YOUR TASK: Would you retype every line below without changing anything?

Collected data:
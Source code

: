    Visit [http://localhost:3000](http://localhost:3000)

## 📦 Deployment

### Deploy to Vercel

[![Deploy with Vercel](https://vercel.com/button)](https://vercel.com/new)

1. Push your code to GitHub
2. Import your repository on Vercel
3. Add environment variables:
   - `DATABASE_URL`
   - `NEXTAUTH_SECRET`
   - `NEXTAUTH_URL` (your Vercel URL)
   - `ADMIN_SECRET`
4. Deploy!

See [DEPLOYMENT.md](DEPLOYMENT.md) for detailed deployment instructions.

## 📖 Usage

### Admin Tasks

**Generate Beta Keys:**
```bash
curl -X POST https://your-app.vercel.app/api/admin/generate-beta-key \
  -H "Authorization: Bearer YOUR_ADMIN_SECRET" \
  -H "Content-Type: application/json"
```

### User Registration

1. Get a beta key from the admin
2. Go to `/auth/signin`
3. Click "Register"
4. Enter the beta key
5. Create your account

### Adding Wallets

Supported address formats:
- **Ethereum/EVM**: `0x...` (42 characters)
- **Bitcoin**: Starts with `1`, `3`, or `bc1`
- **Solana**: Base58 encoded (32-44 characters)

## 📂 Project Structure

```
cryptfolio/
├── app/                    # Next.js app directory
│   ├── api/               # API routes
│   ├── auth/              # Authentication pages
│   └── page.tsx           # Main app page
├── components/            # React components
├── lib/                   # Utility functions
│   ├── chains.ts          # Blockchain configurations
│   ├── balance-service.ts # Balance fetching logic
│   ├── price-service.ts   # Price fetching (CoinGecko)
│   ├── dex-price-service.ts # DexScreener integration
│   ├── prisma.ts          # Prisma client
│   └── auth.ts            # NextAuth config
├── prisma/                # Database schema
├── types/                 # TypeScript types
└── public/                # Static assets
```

TASK RESULT:
Source code

:    Visit [http://localhost:3000](http://localhost:3000)

## 📦 Deployment

### Deploy to Vercel

[![Deploy with Vercel](https://vercel.com/button)](https://vercel.com/new)

1. Push your code to GitHub
2. Import your repository on Vercel
3. Add environment variables:
   - `DATABASE_URL`
   - `NEXTAUTH_SECRET`
   - `NEXTAUTH_URL` (your Vercel URL)
   - `ADMIN_SECRET`
4. Deploy!

See [DEPLOYMENT.md](DEPLOYMENT.md) for detailed deployment instructions.

## 📖 Usage

### Admin Tasks

**Generate Beta Keys:**
```bash
curl -X POST https://your-app.vercel.app/api/admin/generate-beta-key \
  -H "Authorization: Bearer YOUR_ADMIN_SECRET" \
  -H "Content-Type: application/json"
```

### User Registration

1. Get a beta key from the admin
2. Go to `/auth/signin`
3. Click "Register"
4. Enter the beta key
5. Create your account

### Adding Wallets

Supported address formats:
- **Ethereum/EVM**: `0x...` (42 characters)
- **Bitcoin**: Starts with `1`, `3`, or `bc1`
- **Solana**: Base58 encoded (32-44 characters)

## 📂 Project Structure

```
cryptfolio/
├── app/                    # Next.js app directory
│   ├── api/               # API routes
│   ├── auth/              # Authentication pages
│   └── page.tsx           # Main app page
├── components/            # React components
├── lib/                   # Utility functions
│   ├── chains.ts          # Blockchain configurations
│   ├── balance-service.ts # Balance fetching logic
│   ├── price-service.ts   # Price fetching (CoinGecko)
│   ├── dex-price-service.ts # DexScreener integration
│   ├── prisma.ts          # Prisma client
│   └── auth.ts            # NextAuth config
├── prisma/                # Database schema
├── types/                 # TypeScript types
└── public/                # Static assets
```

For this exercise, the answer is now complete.